Obrigado, Luis Sepúlveda,
pelo porto de Hamburgo
O escritor Afonso Reis Cabral foi “diretor por um dia” por
ocasião do 30.º aniversário do PÚBLICO, a 5 de Março. Ao saber
da morte de Luis Sepúlveda, na manhã desta quinta-feira,
ocorreu-lhe de imediato esta “memória”, que aqui publicamos.
«Em 1999, o porto de Hamburgo ficava em Ferreira do Zêzere. Na cama
do quarto de cima, na casa de banho, na sala, a um canto do sofá,
enquanto os adultos jogavam Bridge: o porto de Hamburgo lavava o
Verão com águas que eu, com nove anos, imaginava escuras de crude,
atacadas por um mal desconhecido. E era tal a aflição de acudir
àquela gaivota ferida, vinda do alto-mar, que eu dava voltas à casa
em busca de algo com que a salvar.
A Teresa, prima do meu pai e melhor amiga da minha mãe, dera-me o
livro no dia anterior e eu guardei-o como um achado, antes de ler a
dedicatória: “Para um menino muito especial que bem podia ensinar
gaivotas a voar”. Como verdadeira criança, acreditei nesse
encantamento: seria capaz de criar uma gaivota — e, para a Teresa,
seria especial. Ainda não sabia que ser criança é ter fé em tais
dedicatórias.
Mas
Zorbas — o gato grande, preto e gordo — tratava de resgatar o ovo
por mim.
Enquanto este não eclodia, os meus pais levavam-me pelas margens do
Zêzere em busca de lagostins, cujos rastos de fuga eram uma caça
aos gambozinos. A Joana tinha vinte e poucos anos, nadava no Zêzere
sem medo dos lagostins, e saía da água com tal beleza, com tais
movimentos de coisa bem escrita, que a julgava capaz de dissipar todo
o crude do mundo.
Regressado a casa, ansioso, percebi que à beleza se responde com
beleza. Chamei a Joana a um canto da sala, anda daí que te quero ao
pé de mim, e esperei que ela me olhasse nos olhos para lhe dizer de
surpresa, de mansinho e de coração: “Amo-te.” Acho que ela
sorriu, talvez tenha afagado o meu cabelo, falta-me a memória de um
abraço; seja como for, ela sorriu e foi ter com a Teresa, que me
disse: “Por enquanto, quero a minha filha para mim, pode ser?”.
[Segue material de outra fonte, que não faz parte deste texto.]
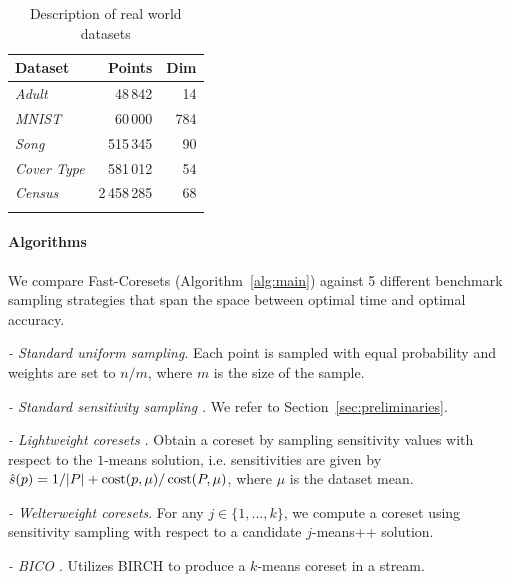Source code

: \begin{table}[htbp]
    \centering
    \begin{tabular}{lrr}
        Dataset & Points & Dim \\
        \hline
        \emph{Adult} & 48\,842 & 14 \\
        \emph{MNIST} & 60\,000 & 784 \\
        \emph{Song} & 515\,345 & 90 \\
        \emph{Cover Type} & 581\,012 & 54 \\
        \emph{Census} & 2\,458\,285 & 68 \\
        \hline
        \vspace*{0.1cm}
    \end{tabular}
    \caption{Description of real world datasets}
    \label{tbl:datasets}
\end{table}


\paragraph*{Algorithms}
\label{ssec:algorithms}


We compare Fast-Coresets (Algorithm~\ref{alg:main}) against 5 different benchmark sampling strategies that span the space between optimal time and optimal
accuracy.
\begin{description}
        \item \emph{- Standard uniform sampling}. Each point is sampled with equal probability and weights are set to $n / m$, where $m$ is the size of the sample.
        \item \emph{- Standard sensitivity sampling \cite{LS10}}. We refer to Section~\ref{sec:preliminaries}.
        \item \emph{- Lightweight coresets \cite{bachem2018scalable}}. Obtain a coreset by sampling sensitivity values with respect to the $1$-means solution,
            i.e. sensitivities are given by $\hat{s}(p) = 1/|P| + \operatorname{cost}(p, \mu) / \operatorname{cost}(P, \mu)$, where $\mu$ is the dataset mean.
        \item \emph{- Welterweight coresets}. For any $j \in \{1,..., k\}$, we compute a coreset using sensitivity sampling with respect to a candidate
            $j$-means++ solution.
        \item \emph{- BICO \cite{bico}}. Utilizes BIRCH \cite{birch} to produce a $k$-means coreset in a stream.
\end{description}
A partir daí, a Joana evitou-me de surpresa, de mansinho e de
coração, a ver se eu acalmava, a ver se encontrava beleza noutra
pessoa, noutro sítio. A Teresa apontou-me o livro de Sepúlveda, num
gesto que dizia “continua a ler”, e eu passei as noites lendo
enquanto ouvia as discussões do Bridge e a voz ensonada da Joana.
Quanto mais acompanhava o zelo de Zorbas, mais o identificava com o
zelo da Teresa e a discrição da Joana, e quando os gatos votaram
para falarem com os seres humanos, entendi quanto custava quebrar um
tabu. Incomodado com as tiradas macacas de Matias, temendo que Ditosa
quisesse continuar gato em vez de se tornar gaivota, não me achava
merecedor da dedicatória da Teresa, e estava visto que não merecera
o amor da Joana.
Na última noite de leitura, as discussões dos adultos estavam em
ponto de rebuçado e a voz da Joana sonolenta e distante mais e mais.
Na página final, a minha barriga caiu em vertigem acompanhando
Ditosa, acabada de empurrar da torre por Zorbas. Mas a gaivota evitou
o chão e voou sobre o porto de Hamburgo, por fim sabendo ser ave.
Adormeci pouco depois, certo de que às quedas se seguem os voos.
Hoje, no meu porto de Hamburgo, Sepúlveda ainda escreve, eu ainda
digo à Joana “Amo-te”, e a Teresa ainda é viva.»